Über Alexandra Schwarz-Schilling

Alexandra Schwarz-Schilling ist eine Expertin für die so genannte „Patriarchatskritik“ und hat die Coachingspirale, ein Ausbildungsinsitut für Coaches, gegründet. Sie hat viele Jahre im Ausland verbracht und durch das Kennlernen vieler unterschiedlicher Weltanschauungen ist ihr bewusst geworden, dass Weiblichkeit in unserer westlichen Gesellschaft massiv degradiert und unterdrückt wird. Sie hat zum Thema „Versöhnung der Geschlechter“ viel studiert, gelesen und vorgetragen. Nach wie vor bringt sie ihr Wissen und ihre Erfahrungen wortwörtlich „an die Frau“. Zusammen mit ihrer Geschäftspartnerin Christin Colli hat sie das Buch „Gemeinsam frei sein – Beziehung verstehen, Glück erschaffen“ geschrieben. In dem Buch geht schreiben die Autorinnen nicht nur über die Entstehung des Patriarchats, sondern sie thematisieren auch, wie wir dieses Wissen nutzen können, um unsere heutigen Beziehungen zu heilen.
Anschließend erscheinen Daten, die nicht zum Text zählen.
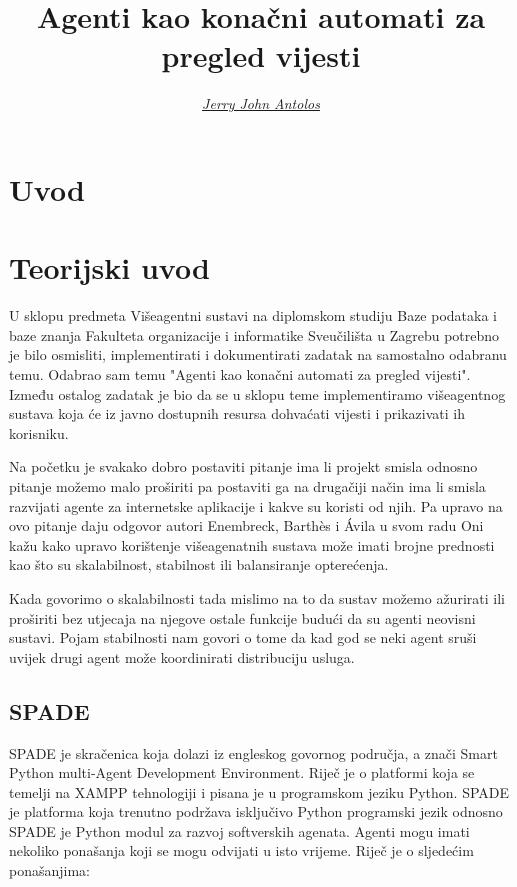 \documentclass[]{foi} %
\title{Agenti kao konačni automati za pregled vijesti}
\author{{\href{https://github.com/jantolos/MASproject_2022}{\textit{\underline{Jerry John Antolos}}}}} %
\begin{document}
\maketitle

\tableofcontents

\makeatletter {} \makeatother
\pagestyle{plain}



\chapter{Uvod}

\chapter{Teorijski uvod}
U sklopu predmeta Višeagentni sustavi na diplomskom studiju Baze podataka i baze znanja Fakulteta organizacije i informatike Sveučilišta u Zagrebu potrebno je bilo osmisliti, implementirati i dokumentirati zadatak na samostalno odabranu temu. Odabrao sam temu "Agenti kao konačni automati za pregled vijesti". Između ostalog zadatak je bio da se u sklopu teme implementiramo višeagentnog sustava koja će iz javno dostupnih resursa dohvaćati vijesti i prikazivati ih korisniku.

Na početku je svakako dobro postaviti pitanje ima li projekt smisla odnosno pitanje možemo malo proširiti pa postaviti ga na drugačiji način ima li smisla razvijati agente za internetske aplikacije i kakve su koristi od njih. Pa upravo na ovo pitanje daju odgovor autori Enembreck, Barthès i Ávila u svom radu \cite{10.1007/978-3-540-30104-2_7} Oni kažu kako upravo korištenje višeagenatnih sustava može imati brojne prednosti kao što su skalabilnost, stabilnost ili balansiranje opterećenja.

Kada govorimo o skalabilnosti tada mislimo na to da sustav možemo ažurirati ili proširiti bez utjecaja na njegove ostale funkcije budući da su agenti neovisni sustavi. Pojam stabilnosti nam govori o tome da kad god se neki agent sruši uvijek drugi agent može koordinirati distribuciju usluga.

\section{SPADE}

SPADE je skračenica koja dolazi iz engleskog govornog područja, a znači Smart Python multi-Agent Development Environment. Riječ je o platformi koja se temelji na XAMPP tehnologiji i pisana je u programskom jeziku Python. SPADE je platforma koja trenutno podržava isključivo Python programski jezik odnosno SPADE je Python modul za razvoj softverskih agenata. \cite{Spade}
Agenti mogu imati nekoliko ponašanja koji se mogu odvijati u isto vrijeme. Riječ je o sljedećim ponašanjima:
\end{document}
Seit Anfang 2022 bietet das Ausbildungsinstitut Coaching Spirale auch eine Online-Ausbildung „Multiplikator:in für gesellschaftliche Transformation“ an, in der die Geschichte der Geschlechter und deren Versöhnung gelehrt wird.

Wie entstand das Patriarchat?

In der Frühzeit (bis vor ca. 6000-7000 Jahren) wurde es als selbstverständlich erachtet, dass das Schöpferische aus dem Weiblichen kommt. Das Patriarchat ist dann durch die Tierzucht entstanden. Zuvor haben sich Menschen ebenbürtig mit den Tieren gefühlt. Mit der Tierzucht begannen Menschen, Tiere beherrschen zu wollen. Man habe versucht die sexuelle Evolution, die „female choice“, zu brechen, so Alexandra. Female Choice bedeutet, dass in der Natur die Weibchen entscheiden mit wem sie Nachkommen zeugen möchten. Das wurde von der Tierzucht durchbrochen, in dem man die Weibchen, überspitzt formuliert, angebunden hat und den stärksten Bullen über sie drüber gejagt hat.

Das männliche Prinzip

Menschen fanden also heraus, dass ein Bulle reicht, um viele Weibchen zu schwängern. Das habe zu einer neuen Anschauung geführt: Das Konzept des männlichen Schöpfers. Man habe das männliche Spermium mit einem Pflanzensamen verwechselt, der das ganze schöpferische Potenzial besitzt. Während das Weibliche lediglich ein Gefäß für diesen Prozess ist.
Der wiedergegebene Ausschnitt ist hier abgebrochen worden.